El debate fue iniciado por el riojano Jorge Yoma (PJ) -opositor al gobernador de La Rioja, Angel Maza-, que solicitó la interpelación para la próxima semana y acusó al funcionario de respaldar un decreto que «modifica las reglas de juego establecidas». Dijo que «Fernández no vino a informar sobre esta medida a la Comisión de Asuntos Constitucionales, que modifica las reglas constitucionales en curso y da un carácter poco transparente para beneficiar al oficialismo de la provincia de La Rioja», disparó Yoma. Agregó que « lejos de presentarse ante la comisión (Aníbal Fernández), se dedicó a insultar por los medios de comunicación a todos los que habían criticado el tema».

• Molestia

Al pedido de Yoma se sumaron los radicales, y fue el jujeño Gerardo Morales quien mostró el grado de la molestia que causaron las palabras de Fernández, al subrayar con ironía: «Ya que habla tanto, que dice tantas cosas, que venga y hable en este recinto».

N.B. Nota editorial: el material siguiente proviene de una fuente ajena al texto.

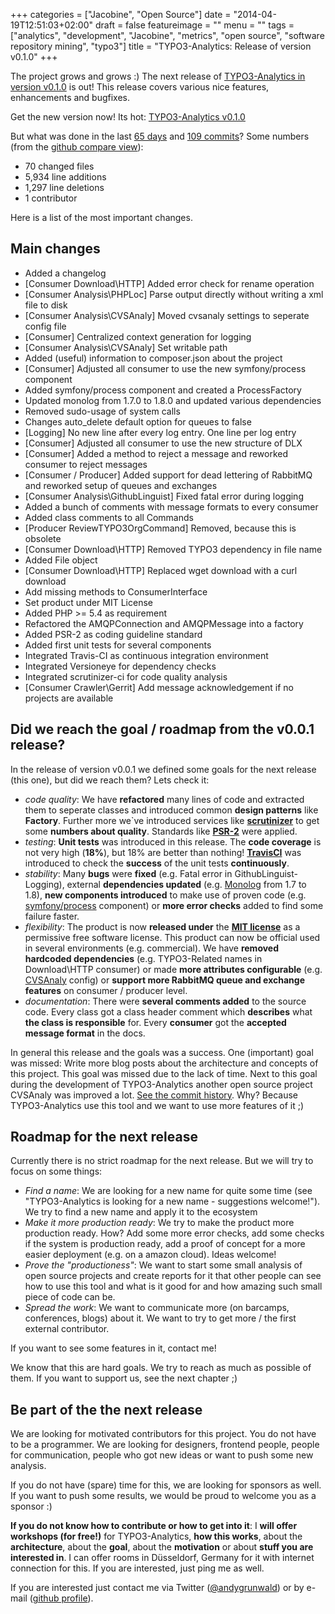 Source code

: +++
categories = ["Jacobine", "Open Source"]
date = "2014-04-19T12:51:03+02:00"
draft = false
featureimage = ""
menu = ""
tags = ["analytics", "development", "Jacobine", "metrics", "open source", "software repository mining", "typo3"]
title = "TYPO3-Analytics: Release of version v0.1.0"
+++

The project grows and grows :)
The next release of [TYPO3-Analytics in version v0.1.0](https://github.com/andygrunwald/TYPO3-Analytics/releases/tag/v0.1.0) is out!
This release covers various nice features, enhancements and bugfixes.

<!--more-->

Get the new version now! Its hot: [TYPO3-Analytics v0.1.0](https://github.com/andygrunwald/TYPO3-Analytics/releases/tag/v0.1.0)

But what was done in the last [65 days](http://www.timeanddate.com/date/durationresult.html?d1=15&m1=2&y1=2014&d2=19&m2=4&y2=2014&ti=on) and [109 commits](https://github.com/andygrunwald/TYPO3-Analytics/commits/v0.1.0)?
Some numbers (from the [github compare view](https://github.com/andygrunwald/TYPO3-Analytics/compare/v0.0.1...v0.1.0)):

* 70 changed files
* 5,934 line additions
* 1,297 line deletions
* 1 contributor

Here is a list of the most important changes.

## Main changes

* Added a changelog
* [Consumer Download\\HTTP] Added error check for rename operation
* [Consumer Analysis\\PHPLoc] Parse output directly without writing a xml file to disk
* [Consumer Analysis\\CVSAnaly] Moved cvsanaly settings to seperate config file
* [Consumer] Centralized context generation for logging
* [Consumer Analysis\\CVSAnaly] Set writable path
* Added (useful) information to composer.json about the project
* [Consumer] Adjusted all consumer to use the new symfony/process component
* Added symfony/process component and created a ProcessFactory
* Updated monolog from 1.7.0 to 1.8.0 and updated various dependencies
* Removed sudo-usage of system calls
* Changes auto_delete default option for queues to false
* [Logging] No new line after every log entry. One line per log entry
* [Consumer] Adjusted all consumer to use the new structure of DLX
* [Consumer] Added a method to reject a message and reworked consumer to reject messages
* [Consumer / Producer] Added support for dead lettering of RabbitMQ and reworked setup of queues and exchanges
* [Consumer Analysis\\GithubLinguist] Fixed fatal error during logging
* Added a bunch of comments with message formats to every consumer
* Added class comments to all Commands
* [Producer ReviewTYPO3OrgCommand] Removed, because this is obsolete
* [Consumer Download\\HTTP] Removed TYPO3 dependency in file name
* Added File object
* [Consumer Download\\HTTP] Replaced wget download with a curl download
* Add missing methods to ConsumerInterface
* Set product under MIT License
* Added PHP >= 5.4 as requirement
* Refactored the AMQPConnection and AMQPMessage into a factory
* Added PSR-2 as coding guideline standard
* Added first unit tests for several components
* Integrated Travis-CI as continuous integration environment
* Integrated Versioneye for dependency checks
* Integrated scrutinizer-ci for code quality analysis
* [Consumer Crawler\\Gerrit] Add message acknowledgement if no projects are available

## Did we reach the goal / roadmap from the v0.0.1 release?

In the release of version v0.0.1 we defined some goals for the next release (this one), but did we reach them? Lets check it:

* *code quality*: We have **refactored** many lines of code and extracted them to seperate classes and introduced common **design patterns** like **Factory**. Further more we`ve introduced services like **[scrutinizer](https://scrutinizer-ci.com/)** to get some **numbers about quality**. Standards like **[PSR-2](https://github.com/php-fig/fig-standards/blob/master/accepted/PSR-2-coding-style-guide.md)** were applied.
* *testing*: **Unit tests** was introduced in this release. The **code coverage** is not very high (**18%**), but 18% are better than nothing! **[TravisCI](https://travis-ci.org/)** was introduced to check the **success** of the unit tests **continuously**.
* *stability*: Many **bugs** were **fixed** (e.g. Fatal error in GithubLinguist-Logging), external **dependencies updated** (e.g. [Monolog](https://github.com/Seldaek/monolog) from 1.7 to 1.8), **new components introduced** to make use of proven code (e.g. [symfony/process](http://symfony.com/doc/current/components/process.html) component) or **more error checks** added to find some failure faster.
* *flexibility*: The product is now **released under** the **[MIT license](http://opensource.org/licenses/MIT)** as a permissive free software license. This product can now be official used in several environments (e.g. commercial). We have **removed hardcoded dependencies** (e.g. TYPO3-Related names in Download\\HTTP consumer) or made **more attributes configurable** (e.g. [CVSAnaly](https://github.com/MetricsGrimoire/CVSAnalY) config) or **support more RabbitMQ queue and exchange features** on consumer / producer level.
* *documentation*: There were **several comments added** to the source code. Every class got a class header comment which **describes** what **the class is responsible** for. Every **consumer** got the **accepted message format** in the docs.

In general this release and the goals was a success.
One (important) goal was missed: Write more blog posts about the architecture and concepts of this project.
This goal was missed due to the lack of time.
Next to this goal during the development of TYPO3-Analytics another open source project CVSAnaly was improved a lot.
[See the commit history](https://github.com/MetricsGrimoire/CVSAnalY/commits?author=andygrunwald).
Why? Because TYPO3-Analytics use this tool and we want to use more features of it ;)

## Roadmap for the next release

Currently there is no strict roadmap for the next release.
But we will try to focus on some things:

* *Find a name*: We are looking for a new name for quite some time (see "TYPO3-Analytics is looking for a new name - suggestions welcome!"). We try to find a new name and apply it to the ecosystem
* *Make it more production ready*: We try to make the product more production ready. How? Add some more error checks, add some checks if the system is production ready, add a proof of concept for a more easier deployment (e.g. on a amazon cloud). Ideas welcome!
* *Prove the "productioness"*: We want to start some small analysis of open source projects and create reports for it that other people can see how to use this tool and what is it good for and how amazing such small piece of code can be.
* *Spread the work*: We want to communicate more (on barcamps, conferences, blogs) about it. We want to try to get more / the first external contributor.

If you want to see some features in it, contact me!

We know that this are hard goals.
We try to reach as much as possible of them.
If you want to support us, see the next chapter ;)

## Be part of the the next release

We are looking for motivated contributors for this project.
You do not have to be a programmer.
We are looking for designers, frontend people, people for communication, people who got new ideas or want to push some new analysis.

If you do not have (spare) time for this, we are looking for sponsors as well.
If you want to push some results, we would be proud to welcome you as a sponsor :)

**If you do not know how to contribute or how to get into it**: I **will offer workshops (for free!)** for TYPO3-Analytics, **how this works**, about the **architecture**, about the **goal**, about the **motivation** or about **stuff you are interested in**.
I can offer rooms in Düsseldorf, Germany for it with internet connection for this.
If you are interested, just ping me as well.

If you are interested just contact me via Twitter ([@andygrunwald](https://twitter.com/andygrunwald)) or by e-mail ([github profile](https://github.com/andygrunwald)).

También respaldaron el pedido de interpelación el socialista Rubén Giustiniani y el peronista Eduardo Menem, quien afirmó que «el decreto tiene nombre y apellido, y es para el partido que gobierna La Rioja». Y agregó: «Hay una decisión del gobierno nacional de modificar las reglas. Por eso este decreto no es inocente. No están diciendo la verdad, porque 546 son los partidos que habrán pedido autorización desde hace 10 años», agregó Menem.

La defensa del ministro fue encarnada por la senadora y primera dama,
Cristina Fernández, quien buscó, primero, dejar de lado la discusión sobre la constitucionalidad de la norma y afirmó: «La inconstitucionalidad de un decreto corresponde a la Justicia». Dijo que «si forman parte de un partido al que no le conviene que otra fuerza política le dispute votos, digámoslo así, pero no cuestionemos la constitucionalidad», afirmó enfática la senadora.

• Generosidad

Luego, buscó desarmar el discurso opositor mediante una apelación a la democratización de la disputa política y sostuvo con desconocida generosidad: «Somos representantes políticos, militantes políticos, y no podemos recurrir a este tipo de praxis política de tratar de eliminar al otro, que tanto daño ha hecho a la política».

Por su parte, el radical mendocino Ernesto Sanz advirtió con sorna que el decreto «se hizo para resolver una cuestión electoral del PJ de La Rioja, que ya no es un partido, sino tres». Agregó que «después, esos senadores electos se van a disciplinar al partido de gobierno», y advirtió que eso «va a romper el espíritu de la reforma constitucional de 1994 para colocar tres representantes del PJ riojano en el Senado».

El cierre del debate quedó en manos de Pichetto, jefe del bloque del PJ, quien se expresó en el mismo sentido que la senadora Kirchner y subrayó que la decisión sobre la constitucionalidad deberá ser tomada por la Justicia. Pichetto minimizó la dureza a la que apeló el Fernández bonaerense para defender el polémico decreto, al sostener que su énfasis es parte «de la pelea política» y, con cierta ironía, concluyó: «Nosotros no nos ponemos colorados por sus palabras».